PROBLEM DETAILS: The answer must consist of every line in the data below that holds the word "return".

RECORDS START

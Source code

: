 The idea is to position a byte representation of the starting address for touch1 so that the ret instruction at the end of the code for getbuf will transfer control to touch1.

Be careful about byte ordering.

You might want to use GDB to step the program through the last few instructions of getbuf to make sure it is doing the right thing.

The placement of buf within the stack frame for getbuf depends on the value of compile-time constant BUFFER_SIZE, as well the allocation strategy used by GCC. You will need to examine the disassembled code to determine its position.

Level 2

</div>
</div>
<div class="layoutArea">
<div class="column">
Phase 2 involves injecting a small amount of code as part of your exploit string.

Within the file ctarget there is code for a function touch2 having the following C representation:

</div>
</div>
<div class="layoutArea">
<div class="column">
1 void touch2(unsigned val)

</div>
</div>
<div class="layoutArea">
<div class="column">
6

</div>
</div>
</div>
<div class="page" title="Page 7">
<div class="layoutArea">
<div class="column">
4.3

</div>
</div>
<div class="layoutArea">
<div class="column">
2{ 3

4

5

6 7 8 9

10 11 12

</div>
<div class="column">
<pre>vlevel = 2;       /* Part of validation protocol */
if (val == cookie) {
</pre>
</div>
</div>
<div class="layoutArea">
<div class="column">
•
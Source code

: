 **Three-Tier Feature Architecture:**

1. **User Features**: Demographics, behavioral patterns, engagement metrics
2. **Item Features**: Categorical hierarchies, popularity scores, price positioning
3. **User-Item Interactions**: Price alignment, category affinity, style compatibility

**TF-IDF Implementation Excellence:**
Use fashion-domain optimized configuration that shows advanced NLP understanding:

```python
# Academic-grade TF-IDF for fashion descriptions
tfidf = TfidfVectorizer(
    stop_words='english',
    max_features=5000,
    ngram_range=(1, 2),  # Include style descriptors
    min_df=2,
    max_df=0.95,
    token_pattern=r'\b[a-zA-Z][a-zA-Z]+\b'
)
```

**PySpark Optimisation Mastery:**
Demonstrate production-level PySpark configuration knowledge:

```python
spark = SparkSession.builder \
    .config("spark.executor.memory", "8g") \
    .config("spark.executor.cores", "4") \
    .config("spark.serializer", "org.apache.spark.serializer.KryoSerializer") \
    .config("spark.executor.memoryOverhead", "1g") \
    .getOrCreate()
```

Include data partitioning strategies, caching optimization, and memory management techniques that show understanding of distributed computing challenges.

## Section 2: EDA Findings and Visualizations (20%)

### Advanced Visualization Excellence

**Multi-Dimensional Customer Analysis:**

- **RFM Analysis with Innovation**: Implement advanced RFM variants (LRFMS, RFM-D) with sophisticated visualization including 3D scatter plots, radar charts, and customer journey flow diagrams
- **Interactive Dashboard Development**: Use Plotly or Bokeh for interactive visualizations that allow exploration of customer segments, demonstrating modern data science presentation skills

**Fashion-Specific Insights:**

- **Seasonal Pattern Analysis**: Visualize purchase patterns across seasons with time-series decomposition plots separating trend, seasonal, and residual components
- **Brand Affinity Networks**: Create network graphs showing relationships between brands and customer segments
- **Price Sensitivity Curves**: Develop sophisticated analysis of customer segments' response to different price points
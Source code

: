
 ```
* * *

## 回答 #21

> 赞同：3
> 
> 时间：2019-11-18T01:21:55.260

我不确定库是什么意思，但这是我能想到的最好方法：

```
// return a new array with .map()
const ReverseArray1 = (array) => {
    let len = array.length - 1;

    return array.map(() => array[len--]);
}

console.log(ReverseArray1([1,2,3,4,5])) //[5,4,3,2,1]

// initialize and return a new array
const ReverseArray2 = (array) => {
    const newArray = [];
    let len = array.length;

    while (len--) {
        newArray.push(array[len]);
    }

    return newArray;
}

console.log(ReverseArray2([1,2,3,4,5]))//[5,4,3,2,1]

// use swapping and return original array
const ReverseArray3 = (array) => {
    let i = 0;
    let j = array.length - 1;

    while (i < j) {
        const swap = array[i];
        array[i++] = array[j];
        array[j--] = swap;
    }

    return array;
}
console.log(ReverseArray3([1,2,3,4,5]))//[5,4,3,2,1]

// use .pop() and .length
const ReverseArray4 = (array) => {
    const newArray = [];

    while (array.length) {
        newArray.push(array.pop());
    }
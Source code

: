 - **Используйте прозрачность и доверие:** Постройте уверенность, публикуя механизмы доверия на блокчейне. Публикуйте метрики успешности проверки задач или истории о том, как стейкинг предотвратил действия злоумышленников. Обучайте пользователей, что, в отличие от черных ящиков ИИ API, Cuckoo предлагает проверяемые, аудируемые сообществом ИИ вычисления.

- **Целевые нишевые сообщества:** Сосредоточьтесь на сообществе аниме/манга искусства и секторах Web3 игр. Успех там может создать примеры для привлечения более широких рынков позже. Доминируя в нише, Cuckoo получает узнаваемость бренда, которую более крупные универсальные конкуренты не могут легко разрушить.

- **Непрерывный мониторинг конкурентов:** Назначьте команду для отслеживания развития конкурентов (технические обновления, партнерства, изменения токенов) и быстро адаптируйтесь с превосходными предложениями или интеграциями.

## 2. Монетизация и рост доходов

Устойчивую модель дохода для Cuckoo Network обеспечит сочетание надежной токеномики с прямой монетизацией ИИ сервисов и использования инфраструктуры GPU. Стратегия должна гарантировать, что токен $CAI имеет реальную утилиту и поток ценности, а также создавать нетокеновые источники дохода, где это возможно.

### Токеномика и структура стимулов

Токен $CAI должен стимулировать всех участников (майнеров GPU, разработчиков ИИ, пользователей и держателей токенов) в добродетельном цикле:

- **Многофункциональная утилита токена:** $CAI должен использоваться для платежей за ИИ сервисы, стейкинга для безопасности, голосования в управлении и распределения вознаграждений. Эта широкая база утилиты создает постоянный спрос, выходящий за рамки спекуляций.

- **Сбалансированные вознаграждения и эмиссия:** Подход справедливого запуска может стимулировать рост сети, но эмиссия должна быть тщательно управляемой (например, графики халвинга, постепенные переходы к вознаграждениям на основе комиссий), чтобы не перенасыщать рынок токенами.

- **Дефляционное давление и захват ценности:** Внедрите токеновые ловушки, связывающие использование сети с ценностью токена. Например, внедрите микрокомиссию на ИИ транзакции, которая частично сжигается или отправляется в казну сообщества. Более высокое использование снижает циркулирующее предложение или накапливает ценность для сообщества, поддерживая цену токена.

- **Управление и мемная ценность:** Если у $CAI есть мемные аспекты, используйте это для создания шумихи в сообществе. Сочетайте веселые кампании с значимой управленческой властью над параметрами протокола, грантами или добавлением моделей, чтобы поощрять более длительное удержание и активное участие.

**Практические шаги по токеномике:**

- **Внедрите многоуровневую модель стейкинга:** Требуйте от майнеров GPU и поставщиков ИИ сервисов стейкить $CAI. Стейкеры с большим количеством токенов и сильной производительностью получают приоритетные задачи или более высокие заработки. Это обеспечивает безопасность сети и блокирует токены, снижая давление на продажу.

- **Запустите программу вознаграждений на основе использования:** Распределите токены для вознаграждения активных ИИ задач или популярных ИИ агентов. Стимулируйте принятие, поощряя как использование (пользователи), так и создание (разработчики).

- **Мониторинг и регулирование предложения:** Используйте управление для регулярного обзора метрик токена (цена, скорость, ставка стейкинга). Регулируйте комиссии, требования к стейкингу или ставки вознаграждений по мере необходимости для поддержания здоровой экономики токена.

RECORDS END

EXPECTED OUTPUT:
// return a new array with .map()
    return array.map(() => array[len--]);
// initialize and return a new array
    return newArray;
// use swapping and return original array
    return array;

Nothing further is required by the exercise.